Discussion:
HOWTO: Learning recursive routes from kernel protocol
Сергей Попович
2013-05-13 14:13:16 UTC
Permalink
Deploying VLAN per user with IP unnumbered schema using Linux as access server
we face with following problem:

  BIRD's kernel protocol does not learn routes with nexthop, that resolves trought
  another route (recursive routes).

This is reproducable for both IPv4 and IPv6.
----------------------------------------------------------

While for IPv4 this has minimal impact, as typically customer gets its /32 ip address and
entire LAN part of the customer connection uses addresses from RFC1918 and NAT.

For IPv6 this becomes more complicated:
  - there is no NAT in such view as with IPv4, (ok)
  - as with IPv4 customer gets one IPv6 address on its WAN interface (ok)
  - customer gets additional IPv6 block with 64 long prefix for its LAN interface (fail)

So for typical IPv6 deplyment with IP unnumbered schema we need:
# ip -6 route add fd11::2/128 dev vlan10 proto static src fd11::1
# ip -6 route add fd22::/64 dev vlan10 via fd11::2 proto static src fd11::1
# birdc 'show route filter { if proto = kernel254 then accept; reject; }'
BIRD 1.3.9 ready.
fd11::2/128 dev qinq22.226 [kernel254 12:57] * (10)
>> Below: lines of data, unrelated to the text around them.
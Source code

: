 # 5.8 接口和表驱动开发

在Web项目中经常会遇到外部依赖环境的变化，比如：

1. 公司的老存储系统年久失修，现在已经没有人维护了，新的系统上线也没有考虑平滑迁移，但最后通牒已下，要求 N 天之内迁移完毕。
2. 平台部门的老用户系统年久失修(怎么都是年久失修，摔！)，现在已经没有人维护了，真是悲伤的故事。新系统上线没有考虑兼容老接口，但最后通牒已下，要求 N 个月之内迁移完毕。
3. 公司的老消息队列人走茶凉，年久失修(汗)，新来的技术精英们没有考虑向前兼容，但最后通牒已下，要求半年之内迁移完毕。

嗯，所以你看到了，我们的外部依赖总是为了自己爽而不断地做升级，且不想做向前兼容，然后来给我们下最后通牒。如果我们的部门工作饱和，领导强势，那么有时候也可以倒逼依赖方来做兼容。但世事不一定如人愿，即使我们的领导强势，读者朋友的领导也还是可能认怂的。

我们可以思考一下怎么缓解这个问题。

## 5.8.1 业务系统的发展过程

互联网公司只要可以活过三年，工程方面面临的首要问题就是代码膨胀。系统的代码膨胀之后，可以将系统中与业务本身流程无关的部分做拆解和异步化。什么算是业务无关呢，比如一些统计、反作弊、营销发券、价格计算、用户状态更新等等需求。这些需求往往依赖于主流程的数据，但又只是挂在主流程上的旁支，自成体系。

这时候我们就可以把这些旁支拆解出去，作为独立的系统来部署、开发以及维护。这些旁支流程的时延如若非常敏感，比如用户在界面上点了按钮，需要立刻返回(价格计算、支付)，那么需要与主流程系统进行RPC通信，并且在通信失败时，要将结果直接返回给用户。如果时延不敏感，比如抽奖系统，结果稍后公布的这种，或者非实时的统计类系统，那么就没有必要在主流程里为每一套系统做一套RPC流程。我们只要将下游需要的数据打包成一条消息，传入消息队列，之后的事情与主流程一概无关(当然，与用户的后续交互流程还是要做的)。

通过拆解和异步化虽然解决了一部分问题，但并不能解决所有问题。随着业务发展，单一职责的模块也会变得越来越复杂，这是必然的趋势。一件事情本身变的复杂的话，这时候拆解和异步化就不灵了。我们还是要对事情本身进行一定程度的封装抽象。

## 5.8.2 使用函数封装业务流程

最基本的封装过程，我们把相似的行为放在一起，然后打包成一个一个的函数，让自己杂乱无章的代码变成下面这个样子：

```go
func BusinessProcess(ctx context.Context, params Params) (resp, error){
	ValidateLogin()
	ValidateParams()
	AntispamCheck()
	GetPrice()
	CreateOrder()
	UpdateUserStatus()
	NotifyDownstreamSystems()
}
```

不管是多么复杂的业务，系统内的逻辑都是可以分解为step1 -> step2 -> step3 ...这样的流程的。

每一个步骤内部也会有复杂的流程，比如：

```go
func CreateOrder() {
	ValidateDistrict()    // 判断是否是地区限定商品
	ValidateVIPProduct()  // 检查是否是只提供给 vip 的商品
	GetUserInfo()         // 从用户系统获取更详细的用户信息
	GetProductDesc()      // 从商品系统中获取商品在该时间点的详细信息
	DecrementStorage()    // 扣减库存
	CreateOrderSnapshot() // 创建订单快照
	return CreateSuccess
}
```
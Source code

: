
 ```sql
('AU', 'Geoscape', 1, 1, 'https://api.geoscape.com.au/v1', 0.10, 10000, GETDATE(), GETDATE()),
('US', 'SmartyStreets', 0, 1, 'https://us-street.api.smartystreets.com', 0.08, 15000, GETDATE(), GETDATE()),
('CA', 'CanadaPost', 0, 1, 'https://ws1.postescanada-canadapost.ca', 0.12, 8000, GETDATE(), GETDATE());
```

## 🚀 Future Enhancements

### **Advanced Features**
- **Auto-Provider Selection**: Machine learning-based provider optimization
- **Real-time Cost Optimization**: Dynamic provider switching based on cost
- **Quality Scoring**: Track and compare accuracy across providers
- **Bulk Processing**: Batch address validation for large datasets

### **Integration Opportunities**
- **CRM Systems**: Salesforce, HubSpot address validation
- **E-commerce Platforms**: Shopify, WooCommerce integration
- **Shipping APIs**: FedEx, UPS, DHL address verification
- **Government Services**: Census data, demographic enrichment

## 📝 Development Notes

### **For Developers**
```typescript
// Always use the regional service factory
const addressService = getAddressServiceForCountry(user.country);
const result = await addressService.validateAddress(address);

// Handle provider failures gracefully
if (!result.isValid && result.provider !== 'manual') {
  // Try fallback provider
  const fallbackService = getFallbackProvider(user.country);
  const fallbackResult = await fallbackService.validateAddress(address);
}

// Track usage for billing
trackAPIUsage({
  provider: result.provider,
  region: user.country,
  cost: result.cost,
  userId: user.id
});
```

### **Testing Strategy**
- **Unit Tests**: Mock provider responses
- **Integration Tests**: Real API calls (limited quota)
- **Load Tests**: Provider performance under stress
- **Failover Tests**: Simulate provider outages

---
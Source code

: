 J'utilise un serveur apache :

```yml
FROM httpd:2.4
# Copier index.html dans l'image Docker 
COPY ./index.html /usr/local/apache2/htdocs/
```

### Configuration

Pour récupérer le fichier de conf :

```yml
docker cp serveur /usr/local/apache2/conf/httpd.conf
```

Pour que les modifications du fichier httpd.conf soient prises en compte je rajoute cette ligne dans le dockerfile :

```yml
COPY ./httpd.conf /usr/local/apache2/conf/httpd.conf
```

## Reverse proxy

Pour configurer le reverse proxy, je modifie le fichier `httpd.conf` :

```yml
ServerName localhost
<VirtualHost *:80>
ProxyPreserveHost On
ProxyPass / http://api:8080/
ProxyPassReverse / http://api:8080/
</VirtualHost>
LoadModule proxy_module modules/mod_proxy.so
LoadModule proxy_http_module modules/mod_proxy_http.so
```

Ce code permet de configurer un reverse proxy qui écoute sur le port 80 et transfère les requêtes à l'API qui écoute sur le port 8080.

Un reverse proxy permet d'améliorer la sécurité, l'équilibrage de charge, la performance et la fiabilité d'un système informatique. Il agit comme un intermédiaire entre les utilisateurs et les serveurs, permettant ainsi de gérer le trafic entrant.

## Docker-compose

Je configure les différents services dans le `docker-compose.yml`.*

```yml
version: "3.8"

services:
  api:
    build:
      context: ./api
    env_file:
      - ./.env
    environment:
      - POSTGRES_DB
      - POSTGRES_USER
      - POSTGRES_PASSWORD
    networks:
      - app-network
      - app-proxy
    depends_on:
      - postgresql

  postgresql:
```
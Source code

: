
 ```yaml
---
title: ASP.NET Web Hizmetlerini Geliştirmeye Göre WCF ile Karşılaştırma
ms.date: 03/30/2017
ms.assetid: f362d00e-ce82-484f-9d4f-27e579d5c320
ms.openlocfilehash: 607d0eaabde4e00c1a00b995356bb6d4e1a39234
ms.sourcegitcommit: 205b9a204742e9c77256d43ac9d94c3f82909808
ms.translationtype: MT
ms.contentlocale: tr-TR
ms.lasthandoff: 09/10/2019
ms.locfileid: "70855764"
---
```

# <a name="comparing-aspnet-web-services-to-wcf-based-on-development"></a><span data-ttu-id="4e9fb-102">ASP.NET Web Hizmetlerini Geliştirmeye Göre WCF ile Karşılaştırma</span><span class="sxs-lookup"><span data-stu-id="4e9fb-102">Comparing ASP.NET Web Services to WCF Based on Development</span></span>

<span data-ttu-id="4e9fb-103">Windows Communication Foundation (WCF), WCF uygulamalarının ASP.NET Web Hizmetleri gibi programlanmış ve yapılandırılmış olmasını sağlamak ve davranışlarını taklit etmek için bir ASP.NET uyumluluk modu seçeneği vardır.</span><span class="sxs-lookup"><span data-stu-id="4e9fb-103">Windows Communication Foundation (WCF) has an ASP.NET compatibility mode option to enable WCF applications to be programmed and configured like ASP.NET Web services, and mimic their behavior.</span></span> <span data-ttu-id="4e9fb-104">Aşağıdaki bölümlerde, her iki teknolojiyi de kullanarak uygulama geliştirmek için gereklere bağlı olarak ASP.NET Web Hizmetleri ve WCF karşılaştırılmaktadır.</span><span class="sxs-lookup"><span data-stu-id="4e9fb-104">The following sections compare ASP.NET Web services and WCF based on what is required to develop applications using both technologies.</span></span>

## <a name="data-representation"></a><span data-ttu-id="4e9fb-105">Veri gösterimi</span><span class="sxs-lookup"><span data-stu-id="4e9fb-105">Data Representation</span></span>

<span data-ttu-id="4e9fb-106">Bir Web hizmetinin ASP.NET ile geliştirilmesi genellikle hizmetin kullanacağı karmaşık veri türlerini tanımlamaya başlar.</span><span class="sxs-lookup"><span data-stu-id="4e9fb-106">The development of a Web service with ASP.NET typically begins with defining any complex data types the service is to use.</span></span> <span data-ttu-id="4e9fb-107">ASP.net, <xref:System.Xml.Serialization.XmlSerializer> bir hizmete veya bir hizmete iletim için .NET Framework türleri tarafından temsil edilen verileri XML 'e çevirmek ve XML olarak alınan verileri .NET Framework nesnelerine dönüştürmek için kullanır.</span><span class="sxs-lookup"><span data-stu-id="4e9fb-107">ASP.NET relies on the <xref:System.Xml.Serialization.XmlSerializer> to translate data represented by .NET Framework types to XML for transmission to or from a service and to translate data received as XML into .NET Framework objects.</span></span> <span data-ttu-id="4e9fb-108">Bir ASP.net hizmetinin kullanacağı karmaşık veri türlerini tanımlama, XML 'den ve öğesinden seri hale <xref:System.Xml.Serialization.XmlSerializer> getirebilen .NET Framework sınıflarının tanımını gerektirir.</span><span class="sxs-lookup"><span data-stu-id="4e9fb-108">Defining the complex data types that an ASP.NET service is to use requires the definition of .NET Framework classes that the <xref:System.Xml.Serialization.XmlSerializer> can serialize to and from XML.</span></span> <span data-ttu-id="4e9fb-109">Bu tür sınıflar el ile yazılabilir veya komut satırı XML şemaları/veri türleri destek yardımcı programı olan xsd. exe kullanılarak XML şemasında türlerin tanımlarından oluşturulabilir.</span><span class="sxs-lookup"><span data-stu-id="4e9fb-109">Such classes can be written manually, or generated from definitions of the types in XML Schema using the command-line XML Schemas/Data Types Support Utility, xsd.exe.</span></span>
Last route MUST be advertised using dynamic routing protocol (BGP in our case).

Example of such routes for both IPv4 and IPv6 is:
------------------------------------------------------------------

# ip -4 route add 192.168.1.2/32 dev vlan10 proto static src 192.168.1.1
# ip -4 route add 10.0.1.0/24 dev vlan10 via 192.168.1.1 proto static src 192.168.1.1
# birdc 'show route filter { if net = 10.0.1.0/24 then accept; reject; }'
BIRD 1.3.9 ready.

# ip -6 route add fd8e:579a:623c:826a::2/128 dev vlan10 proto static src fd8e:579a:623c:826a::1
# ip -6 route add fd8e:579a:623c:ffff::/64 dev vlan10
# birdc 'show route filter { if net = fd8e:579a:623c:ffff::/64 then accept; reject; }'

Kernel protocol configuration
---------------------------------------
protocol kernel kernel254 {
    persist no;
    scan time 120;
    learn yes;
    device routes no;
    kernel table ipt_main;
    import filter {
        # Import only 'static' routes
        if krt_source != ipp_static then
            reject;
        accept;
    };
    export all;
}

Workaround
-----------------
Use static protocol with routes not learned from kernel.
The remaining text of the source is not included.